Why the 1 Rep. Max (1RM)?

When we ask you to build to a max for the day, we are asking what is the most weight you can lift today for 1 rep. for a given movement. This is also called absolute strength because a 1RM demonstrates how much force you’re able to produce. The more weight you need to move, the more force you need to do it. The more strength you gain, the more maximal force you can produce. It’s also a nice objective measure with which we can use to judge intensity (in this case intensity = load) from week to week. As we spend more time under heavier loads near our 1 rep. max, we begin to adapt to those stresses and thus become able to move more weight (i.e. create more force). Believe it or not, lifting heavy is a skill. This is why we had a small prep. phase before this “pre-test”. Instead of just going right to it, we wanted to expose you to some heavy loads first. This way, your first exposure to a heavy load wasn’t a maximum effort! By testing these lifts at this point, we will have good baseline data with which to use during subsequent weeks.

During these next couple of weeks we will be mainly focusing our absolute strength work around the squat, deadlift, and push press. It’s important to recognize that this is high intensity. Not necessarily high intensity like “Fran” where you have a lot of work to do really fast, but intense because the load you’re lifting is HEAVY. Expect it to feel heavy (that’s okay!), but expect to see low volume reps (5 or less reps at a time) and sets. With that being said, recognize how you feel week to week. There will likely be a time when performance dips down, that’s OKAY! This does not mean it’s not working. It often means we’re in supercompensation mode, which likely means that you’re adapting to this stress. However, this process isn’t PREDICTABLE because we are INDIVIDUALS. We CANNOT control EVERY lifestyle factor that also imposes stress on us plus what we do in the gym. With that in mind, if lifting heavy isn’t in the cards due to illness, injury, exhaustion, etc. then DON’T – be smart. You will not LOSE gains. ADDITIONALLY, if the movements we are using are NEW to you (i.e. have been doing it for less than 3 months), then FOCUS less on the weight and more on the technique. It doesn’t make sense to go really heavy on a movement that is new to you.

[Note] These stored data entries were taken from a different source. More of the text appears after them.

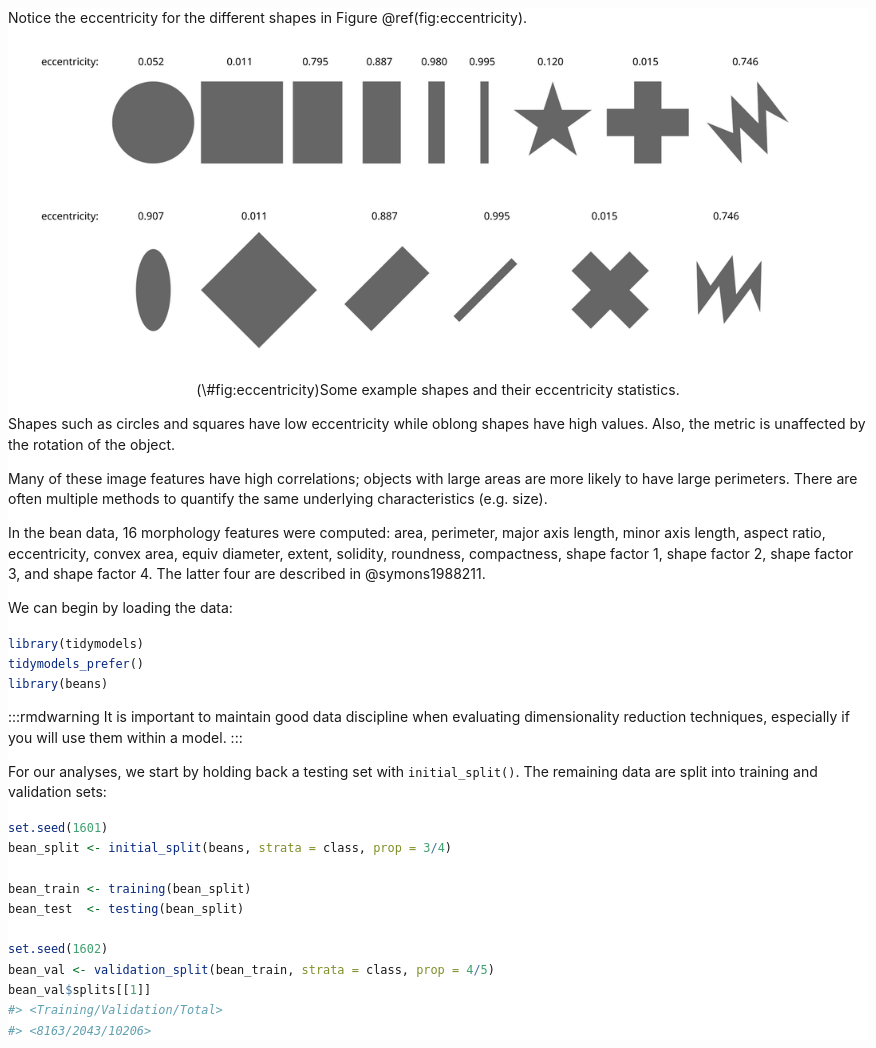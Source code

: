 Notice the eccentricity for the different shapes in Figure \@ref(fig:eccentricity).

<div class="figure" style="text-align: center">
<img src="premade/morphology.svg" alt="Some example shapes and their eccentricity statistics. Circles and squares have the smallest eccentricity values while X shapes and lightning bolts have the largest. Also, the eccentricity is the same when shapes are rotated." width="95%" />
<p class="caption">(\#fig:eccentricity)Some example shapes and their eccentricity statistics.</p>
</div>

Shapes such as circles and squares have low eccentricity while oblong shapes have high values. Also, the metric is unaffected by the rotation of the object.

Many of these image features have high correlations; objects with large areas are more likely to have large perimeters. There are often multiple methods to quantify the same underlying characteristics (e.g. size).

In the bean data, 16 morphology features were computed: area, perimeter, major axis length, minor axis length, aspect ratio, eccentricity, convex area, equiv diameter, extent, solidity, roundness, compactness, shape factor 1, shape factor 2, shape factor 3, and shape factor 4. The latter four are described in @symons1988211. 

We can begin by loading the data:


```r
library(tidymodels)
tidymodels_prefer()
library(beans)
```

:::rmdwarning
It is important to maintain good data discipline when evaluating dimensionality reduction techniques, especially if you will use them within a model. 
:::

For our analyses, we start by holding back a testing set with `initial_split()`. The remaining data are split into training and validation sets:


```r
set.seed(1601)
bean_split <- initial_split(beans, strata = class, prop = 3/4)

bean_train <- training(bean_split)
bean_test  <- testing(bean_split)

set.seed(1602)
bean_val <- validation_split(bean_train, strata = class, prop = 4/5)
bean_val$splits[[1]]
#> <Training/Validation/Total>
#> <8163/2043/10206>
```


[^learnnote]: The <span class="pkg">learntidymodels</span> package can be found at its GitHub site: <https://github.com/tidymodels/learntidymodels>
[^mixnote]: The <span class="pkg">mixOmics</span> package is not available on CRAN, but instead on Bioconductor: <https://doi.org/doi:10.18129/B9.bioc.mixOmics>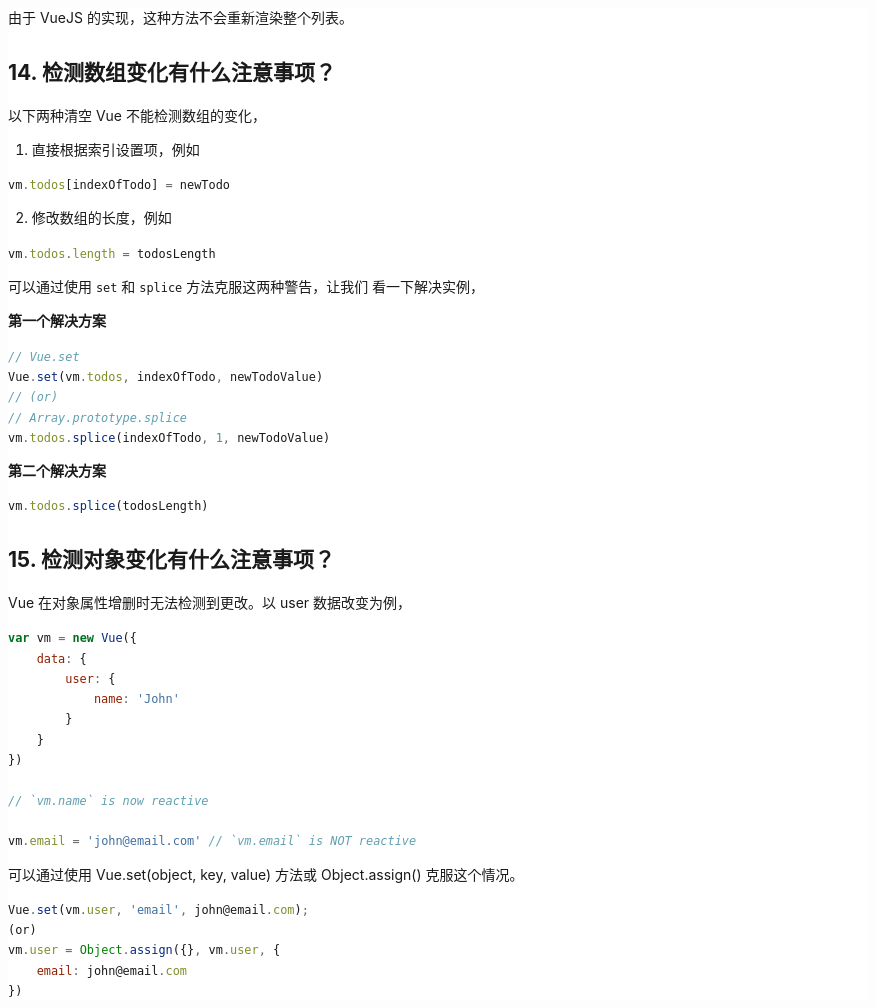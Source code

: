 由于 VueJS 的实现，这种方法不会重新渲染整个列表。

## 14. 检测数组变化有什么注意事项？

以下两种清空 Vue 不能检测数组的变化，

1. 直接根据索引设置项，例如

```javascript
vm.todos[indexOfTodo] = newTodo
```

2. 修改数组的长度，例如

```javascript
vm.todos.length = todosLength
```

可以通过使用 `set` 和 `splice` 方法克服这两种警告，让我们 看一下解决实例，

**第一个解决方案**

```javascript
// Vue.set
Vue.set(vm.todos, indexOfTodo, newTodoValue)
// (or)
// Array.prototype.splice
vm.todos.splice(indexOfTodo, 1, newTodoValue)
```

**第二个解决方案**

```javascript
vm.todos.splice(todosLength)
```

## 15. 检测对象变化有什么注意事项？

Vue 在对象属性增删时无法检测到更改。以 user 数据改变为例，

```javascript
var vm = new Vue({
    data: {
        user: {
            name: 'John'
        }
    }
})

// `vm.name` is now reactive

vm.email = 'john@email.com' // `vm.email` is NOT reactive
```

可以通过使用 Vue.set(object, key, value) 方法或 Object.assign() 克服这个情况。

```javascript
Vue.set(vm.user, 'email', john@email.com);
(or)
vm.user = Object.assign({}, vm.user, {
    email: john@email.com
})
```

Lastly, given the level of intensity we will be at, we will not be doing a linear progression (adding load each week indefinitely until it’s not possible to do) every week for each lift. This means that each week, the intensity will vary. The idea behind this is to make sure we’re not overwhelming ourselves. An example may be the following:

 

 

Week 1

Monday

 

A. Waveladder Backsquat:

Wave 1:

80% x3

80% x4

 

Wave 2:

85% x3

85% x4

Wednesday

 

A. Waveload Deadlift:

60% x3

70% x3

80% x3

65% x3

75% x3

85% x3

Thursday

 

A. Push press:

2×2 @ 85%

2×2 @ 90%

Week 2

Monday

 

A. Waveladder Backsquat:

Wave 1:

87% x2

87% x3

Wave 2:

90% x2

90% x3

Wednesday

 

A. Waveload Deadlift:

75% x2

85% x2

80% x2

90% x2

 

Thursday

 

A. Push Press:

3×3 @ 75%

 

The goal isn’t overcomplicate things, but to vary our exposure to heavy loads because our systems recognize “heavy” regardless of the movement. Therefore, recovery from these sessions needs to be accounted for in the week.

We’re quite excited for this next month and we hope you enjoy the process as much as the outcome. We coaches are here to guide and support you as we go through these cycles. Feel free to approach us with any feedback, comments, or questions. Here we go!!